··· GIVEN RECORDS

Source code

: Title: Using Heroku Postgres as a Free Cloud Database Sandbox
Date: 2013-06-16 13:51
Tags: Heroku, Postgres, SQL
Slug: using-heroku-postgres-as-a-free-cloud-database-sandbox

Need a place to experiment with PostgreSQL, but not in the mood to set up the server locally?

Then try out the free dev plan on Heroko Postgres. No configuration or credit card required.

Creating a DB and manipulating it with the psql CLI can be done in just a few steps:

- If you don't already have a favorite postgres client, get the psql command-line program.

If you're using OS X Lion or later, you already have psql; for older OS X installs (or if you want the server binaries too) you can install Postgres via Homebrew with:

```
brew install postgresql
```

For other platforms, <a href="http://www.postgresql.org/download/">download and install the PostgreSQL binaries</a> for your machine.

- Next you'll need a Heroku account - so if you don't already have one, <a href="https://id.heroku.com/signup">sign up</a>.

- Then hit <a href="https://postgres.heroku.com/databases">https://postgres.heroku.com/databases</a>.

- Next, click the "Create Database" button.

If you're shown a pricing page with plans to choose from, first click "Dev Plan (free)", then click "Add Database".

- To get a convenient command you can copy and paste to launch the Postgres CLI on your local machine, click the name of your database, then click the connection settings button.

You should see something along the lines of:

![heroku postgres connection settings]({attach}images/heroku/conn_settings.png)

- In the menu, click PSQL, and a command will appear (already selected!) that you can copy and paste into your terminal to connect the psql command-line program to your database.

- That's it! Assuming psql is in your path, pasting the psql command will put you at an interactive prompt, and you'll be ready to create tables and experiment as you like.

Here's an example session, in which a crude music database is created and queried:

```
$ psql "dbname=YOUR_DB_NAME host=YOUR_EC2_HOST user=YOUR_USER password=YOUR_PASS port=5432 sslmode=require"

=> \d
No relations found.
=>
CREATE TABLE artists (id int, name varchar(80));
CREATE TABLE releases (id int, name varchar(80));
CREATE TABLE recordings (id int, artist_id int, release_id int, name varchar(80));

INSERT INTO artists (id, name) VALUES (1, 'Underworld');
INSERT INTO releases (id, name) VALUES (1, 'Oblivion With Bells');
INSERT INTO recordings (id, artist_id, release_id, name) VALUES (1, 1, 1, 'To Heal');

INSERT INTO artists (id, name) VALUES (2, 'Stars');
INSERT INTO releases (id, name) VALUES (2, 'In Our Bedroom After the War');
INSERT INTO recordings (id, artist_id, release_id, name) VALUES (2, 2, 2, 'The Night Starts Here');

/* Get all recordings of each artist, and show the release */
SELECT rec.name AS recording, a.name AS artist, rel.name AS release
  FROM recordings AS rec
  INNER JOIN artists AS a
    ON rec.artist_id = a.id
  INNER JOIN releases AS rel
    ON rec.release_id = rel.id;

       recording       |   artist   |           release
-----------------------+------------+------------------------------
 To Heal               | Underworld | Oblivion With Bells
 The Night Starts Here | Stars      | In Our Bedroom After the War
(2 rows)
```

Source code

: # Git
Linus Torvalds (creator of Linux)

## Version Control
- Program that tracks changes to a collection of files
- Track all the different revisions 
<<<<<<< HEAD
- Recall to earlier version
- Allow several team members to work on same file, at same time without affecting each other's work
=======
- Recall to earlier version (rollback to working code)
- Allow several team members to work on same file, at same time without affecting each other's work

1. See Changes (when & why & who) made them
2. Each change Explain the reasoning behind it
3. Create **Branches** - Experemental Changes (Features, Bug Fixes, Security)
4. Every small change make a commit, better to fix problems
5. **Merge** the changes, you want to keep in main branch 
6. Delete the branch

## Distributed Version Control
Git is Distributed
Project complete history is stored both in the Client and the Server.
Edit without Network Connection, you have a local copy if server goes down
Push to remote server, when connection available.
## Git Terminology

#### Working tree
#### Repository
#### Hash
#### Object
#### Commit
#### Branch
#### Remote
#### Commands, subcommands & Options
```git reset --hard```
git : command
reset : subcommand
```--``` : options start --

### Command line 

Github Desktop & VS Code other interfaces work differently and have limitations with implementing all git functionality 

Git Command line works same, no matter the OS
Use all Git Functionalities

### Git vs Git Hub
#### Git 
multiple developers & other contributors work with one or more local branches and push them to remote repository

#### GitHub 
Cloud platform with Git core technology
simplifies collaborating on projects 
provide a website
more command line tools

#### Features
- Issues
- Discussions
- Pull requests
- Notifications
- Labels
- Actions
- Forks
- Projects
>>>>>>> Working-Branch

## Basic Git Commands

······

▸ **WHAT TO PRODUCE**: Write out the lines above, starting at the line that contains "more command line tools" and ending with the final line, and nothing else; copy them exactly.

▸ **RESPONSE BELOW**:
more command line tools

#### Features
- Issues
- Discussions
- Pull requests
- Notifications
- Labels
- Actions
- Forks
- Projects
>>>>>>> Working-Branch

## Basic Git Commands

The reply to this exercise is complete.